Friday, October 23, 2015

The First Step To Being Self-Taught

... is, quite naturally, throwing out the idea that you need formal training to do things.

I know that sounds self-evident, but it just dawned on me this week. I've struggled for a long time with the desire to do design work for web, image and video while knowing that I don't have the time or desire to attend classes. Philosophically, I've always believed that people can be self-taught and do well and have even done it myself with coding, but art and design have always felt like something impossible without classes.

It recently occurred to me that for the past 5 or so years, I've been creating presentations at work that are wildly different and more creative than anything else anyone at work is doing. This isn't egotistical, it's a sign that I spent time making the medium the message in my web 2.0 evangelization. I've grown to hate PowerPoint and it's flat and bland bullets-plus-images presentations. I love the ability to add links, buttons, videos and more that I get from Adobe InDesign.

I taught myself the InDesign techniques for creating interactive content and now use it as much as possible. My presentations are all embedded on websites and as full of motion and external content as I have time to make them. What's escaped me because of my own timidity is the traditional artistic design portion. Colors, layouts, shapes, image selections, I've had this mental block wherein I was convinced that only someone who has attended formal classes could do these things with confidence.

Nonsense! Gaining proficiency at the skills to make such design choices is no different than learning PHP, MySql, InDesign or anything else. Thanks to the web, if you want to learn stuff like this, all you have to do is dive in an start reading and watching.

I thought that this was the only way you could learn color theory.

5 comments:

Anonymous said...

Totally agree with you.

From someone who studied design at a shmancy design school.

BTW, I could not get to that presentation you recommended about the perfect job...

ZZMike said...

Part of the ability to do those things is the ability to 'think outside the box'. To do that first requires the ability to think, which can be taught - if it's not squashed early on.

K T Cat said...

Anon, I'm sorry that the link didn't work for you. The two big takeaways were:

1. Get over the notion that there is such a thing as the perfect job. Every job is going to have unpleasant aspects and expecting them not to be there creates unnecessary disappointment.

2. The people you work with matter more than you might think. The person who was giving the talk said that she followed the team she was working with from one project to another because they were what mattered even more than the job.

Anonymous said...

Already knew that -- more important to me than "what I do" is with whom I'm doing it. I KNOW there's no "perfect" job.

My crappy jobs are the ones where I really don't like the people I work with. I start off all happy and thinking these will be a great "team." Bah.

The jobs I have loved have had to do more with the people I worked with. But then, the "team" got broken up, for a variety of reasons.

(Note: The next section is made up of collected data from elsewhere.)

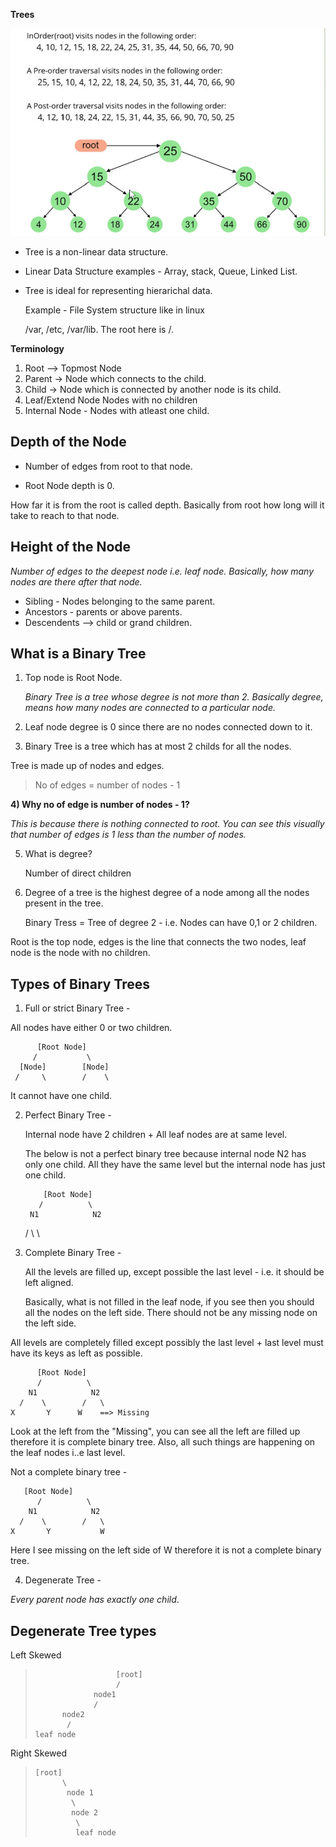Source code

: **Trees**

![tree diagram](https://github.com/joshis1/C_Programming/blob/master/resources/DataStructures/Binary_Search_Tree_BST/Tree_Reference.png)

 - Tree is a non-linear data structure.
   
  
 - Linear Data Structure examples - Array, stack, Queue, Linked List.

   
  

 - Tree is ideal for representing hierarichal data.

	Example - File System structure like in linux 

	/var, /etc, /var/lib. The root here is /.

**Terminology** 

1) Root --> Topmost Node
2) Parent -> Node which connects to the child.
3) Child -> Node which is connected by another node is its child.
4) Leaf/Extend Node  Nodes with no children
5) Internal Node - Nodes with atleast one child.

## Depth of the Node 

 - Number of edges from root to that node.
   
   
 - Root Node depth is 0.

How far it is from the root is called depth.
Basically from root how long will it take to reach to that node.


## Height of the Node 
*Number of edges to the deepest node i.e. leaf node.
Basically, how many nodes are there after that node.*

 - Sibling - Nodes belonging to the same parent.
 - Ancestors - parents or above parents.
 - Descendents --> child or grand children.

## What is a Binary Tree

1) Top node is Root Node.

	*Binary Tree is a tree whose degree is not more than 2.
	Basically degree, means how many nodes are connected to a 
	particular node.*

2) Leaf node degree is 0 since there are no nodes connected 
down to it. 

3) Binary Tree is a tree which has at most 2 childs for all the 
nodes.

Tree is made up of nodes and edges.

> No of edges = number of nodes - 1

**4) Why no of edge is number of nodes - 1?**

*This is because there is nothing connected to root.
You can see this visually that number of edges is 1 less than 
the number of nodes.*

5) What is degree?

	Number of direct children

6) Degree of a tree is the highest degree of a node among all the 
nodes present in the tree.

    Binary Tress = Tree of degree 2 - i.e. Nodes can have 0,1 or 2 children.

Root is the top node, edges is the line that connects the two 
nodes, leaf node is the node with no children.

## Types of Binary Trees

1) Full or strict Binary Tree - 

All nodes have either 0 or two children. 

          [Root Node]
         /           \
      [Node]        [Node] 
     /     \        /    \

It cannot have one child.

2) Perfect Binary Tree - 

	Internal node have 2 children + All leaf nodes are at same level.

	The below is not a perfect binary tree because internal node N2 has 		only one child. All they have the same level 
	but the internal node has just one child.
 
           [Root Node]
          /          \
        N1            N2
      /    \          \


3) Complete Binary Tree -

	All the levels are filled up, except possible the last level - 
	i.e. it should be left aligned.

	Basically, what is not filled in the leaf node, if you see then 
	you should all the nodes on the left side. There should not be any 
	missing node on the left side.

All levels are completely filled except possibly 
the last level + last level must have its keys as left as possible.

          [Root Node]
          /          \
        N1            N2
      /    \        /   \
    X       Y      W    ==> Missing

Look at the left from the "Missing", you can see all the left are 
filled up therefore it is complete binary tree. Also, all such 
things are happening on the leaf nodes i..e last level.

Not a complete binary tree - 

	   [Root Node]
          /          \
        N1            N2
      /    \        /   \
    X       Y           W
	
Here I see missing on the left side of W therefore it is not a 
complete binary tree. 

4) Degenerate Tree - 

*Every parent node has exactly one child*. 

## Degenerate Tree types

Left Skewed 
 

    

>                       [root]
>                       /  
>                  node1  
>                  /  
>           node2   
>            /   
>     leaf node
  
Right Skewed 
    
>     [root]
> 		    \
> 			 node 1
> 			  \
> 			  node 2
> 			   \
> 			   leaf node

My current job sucks. I have grown to despise the people I work with. My superviser is an idiot. And she effectively isolates me from other people. I have no opportunity to work with anyone else. I'm also the one who has to deliver bad news, while she gets to swan in and say, "Oh, sure, we can do that."

I enjoy doing certain things, sure. But if I do them with clowns, it's misery and torture.

Though... It also helps to have some sort of intellectual stimulation. I might clean floors with the nicest, friendliest people in the world, but I'll not be happy if I have nothing pushing me intellectually. (And frankly, being a temp was fun and interesting, and usually sufficient intellectually stimulating to enjoy, though I can't afford to do it now...)

I really do not have to find fulfillment or some sort of self actualization through work. I just don't want to HATE MY JOB. I am not searching for a "perfect" job. I just don't want to spend forty hours a week resenting being there, and the seven and a half hours of my morning commute dreading the coming day. And that's where I am now...

K T Cat said...

I can understand that. I was going through something similar about 3-4 years ago. The team I worked with was great, but management decisions were dreadful.